Manipulated Twitter accounts, doctored videos, dodgy websites and questions of foreign meddling. In just six weeks, the campaign leading up to Britain’s general election Thursday, one of its most important votes in a generation, has had a taste of what the dark arts of online campaigning have to offer.

>> Adam Satariano and Amie TsangThe New York Times
Published : 10 Dec 2019, 09:52 PM
Updated : 10 Dec 2019, 09:54 PM

Some material has originated with shadowy groups or Russian operatives, but a surprising amount of questionable online behaviour has come from the political parties and candidates themselves.

Last month, the Conservative Party apologised after spreading a video edited to make it look as if the opposition Labour lawmaker in charge of the party’s Brexit policy could not answer a question about exiting the European Union.

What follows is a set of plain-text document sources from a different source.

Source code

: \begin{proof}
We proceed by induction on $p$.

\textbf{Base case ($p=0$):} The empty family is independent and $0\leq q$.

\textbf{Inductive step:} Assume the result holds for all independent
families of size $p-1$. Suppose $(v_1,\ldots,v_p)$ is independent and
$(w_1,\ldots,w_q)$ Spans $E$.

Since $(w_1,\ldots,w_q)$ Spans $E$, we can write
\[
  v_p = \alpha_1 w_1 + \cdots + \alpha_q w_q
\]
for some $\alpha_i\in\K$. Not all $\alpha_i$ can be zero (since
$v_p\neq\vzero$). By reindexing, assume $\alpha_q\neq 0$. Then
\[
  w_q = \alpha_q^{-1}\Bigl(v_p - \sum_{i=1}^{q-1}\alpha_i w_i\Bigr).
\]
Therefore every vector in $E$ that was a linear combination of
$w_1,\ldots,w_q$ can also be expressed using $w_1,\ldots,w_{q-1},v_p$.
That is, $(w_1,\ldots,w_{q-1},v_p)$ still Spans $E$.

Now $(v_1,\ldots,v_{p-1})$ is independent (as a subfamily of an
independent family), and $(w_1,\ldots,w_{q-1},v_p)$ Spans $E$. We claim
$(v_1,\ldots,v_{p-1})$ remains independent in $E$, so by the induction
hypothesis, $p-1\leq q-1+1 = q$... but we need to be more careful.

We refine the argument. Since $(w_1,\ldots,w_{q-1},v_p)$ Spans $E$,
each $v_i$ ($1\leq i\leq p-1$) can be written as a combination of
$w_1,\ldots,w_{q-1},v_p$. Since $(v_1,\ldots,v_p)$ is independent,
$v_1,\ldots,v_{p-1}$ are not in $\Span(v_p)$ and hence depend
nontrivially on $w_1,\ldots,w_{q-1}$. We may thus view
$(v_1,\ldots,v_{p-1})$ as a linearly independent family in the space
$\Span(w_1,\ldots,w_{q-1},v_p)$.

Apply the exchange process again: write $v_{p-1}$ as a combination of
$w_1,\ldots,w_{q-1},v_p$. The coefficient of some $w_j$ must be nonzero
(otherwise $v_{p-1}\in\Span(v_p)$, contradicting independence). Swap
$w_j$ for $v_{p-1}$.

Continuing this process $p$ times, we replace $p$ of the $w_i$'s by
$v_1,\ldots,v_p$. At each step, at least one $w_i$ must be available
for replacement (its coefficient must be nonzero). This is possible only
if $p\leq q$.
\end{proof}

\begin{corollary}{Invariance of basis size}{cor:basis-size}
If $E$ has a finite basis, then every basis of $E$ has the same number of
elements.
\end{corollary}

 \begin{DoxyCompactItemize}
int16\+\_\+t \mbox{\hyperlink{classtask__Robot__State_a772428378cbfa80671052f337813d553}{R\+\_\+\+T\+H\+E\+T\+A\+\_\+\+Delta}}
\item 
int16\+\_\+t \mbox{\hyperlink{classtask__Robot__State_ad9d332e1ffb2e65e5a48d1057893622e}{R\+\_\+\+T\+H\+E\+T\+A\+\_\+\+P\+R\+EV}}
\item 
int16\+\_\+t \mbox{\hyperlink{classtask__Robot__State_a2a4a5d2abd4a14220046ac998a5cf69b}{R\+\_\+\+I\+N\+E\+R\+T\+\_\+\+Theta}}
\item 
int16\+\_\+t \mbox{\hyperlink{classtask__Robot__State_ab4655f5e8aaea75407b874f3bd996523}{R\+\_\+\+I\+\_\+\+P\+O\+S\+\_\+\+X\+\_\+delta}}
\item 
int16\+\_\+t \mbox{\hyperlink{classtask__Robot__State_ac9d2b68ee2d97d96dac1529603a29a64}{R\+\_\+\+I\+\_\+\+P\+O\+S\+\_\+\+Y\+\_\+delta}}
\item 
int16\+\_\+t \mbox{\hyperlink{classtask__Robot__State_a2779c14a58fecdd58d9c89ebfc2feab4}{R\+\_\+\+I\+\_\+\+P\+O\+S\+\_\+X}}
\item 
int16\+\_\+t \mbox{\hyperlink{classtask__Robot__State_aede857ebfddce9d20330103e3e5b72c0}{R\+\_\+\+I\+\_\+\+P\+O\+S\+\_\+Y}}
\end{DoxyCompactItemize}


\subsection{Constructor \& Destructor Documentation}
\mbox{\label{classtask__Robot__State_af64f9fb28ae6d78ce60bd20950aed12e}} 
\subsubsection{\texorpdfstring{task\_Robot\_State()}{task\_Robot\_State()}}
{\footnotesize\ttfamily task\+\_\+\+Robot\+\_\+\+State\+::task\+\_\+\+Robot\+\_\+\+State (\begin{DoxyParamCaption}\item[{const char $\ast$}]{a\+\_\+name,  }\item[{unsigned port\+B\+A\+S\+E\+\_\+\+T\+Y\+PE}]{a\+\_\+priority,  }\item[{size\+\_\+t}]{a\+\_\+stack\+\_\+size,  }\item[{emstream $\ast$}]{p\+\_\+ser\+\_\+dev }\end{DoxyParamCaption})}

It then dressed up one of its Twitter accounts to look like a nonpartisan fact-check group, drawing a warning from Twitter. Later, Conservatives bought ads on Google so that in searches for Labour’s policy manifesto, the top result was a website that criticised the proposals.

The Labour Party, too, has been tied to the spread of misleading information. Its leader, Jeremy Corbyn, cited documents that suggested the Conservative Party would weaken the National Health Service in a post-Brexit trade deal with the United States. The documents turned out to be linked to a Russian disinformation campaign.

Jenni Sargent, managing director of First Draft, in London on Dec. 6, 2019. First Draft investigates online misinformation, which she described as a "gentle erosion of trust." (Andrew Testa/The New York Times)

The use of disinformation techniques by political leaders, particularly the Conservatives, led by Prime Minister Boris Johnson, reflects an evolution in how the internet is being used to grab attention, distract the news media, stoke outrage and rally support.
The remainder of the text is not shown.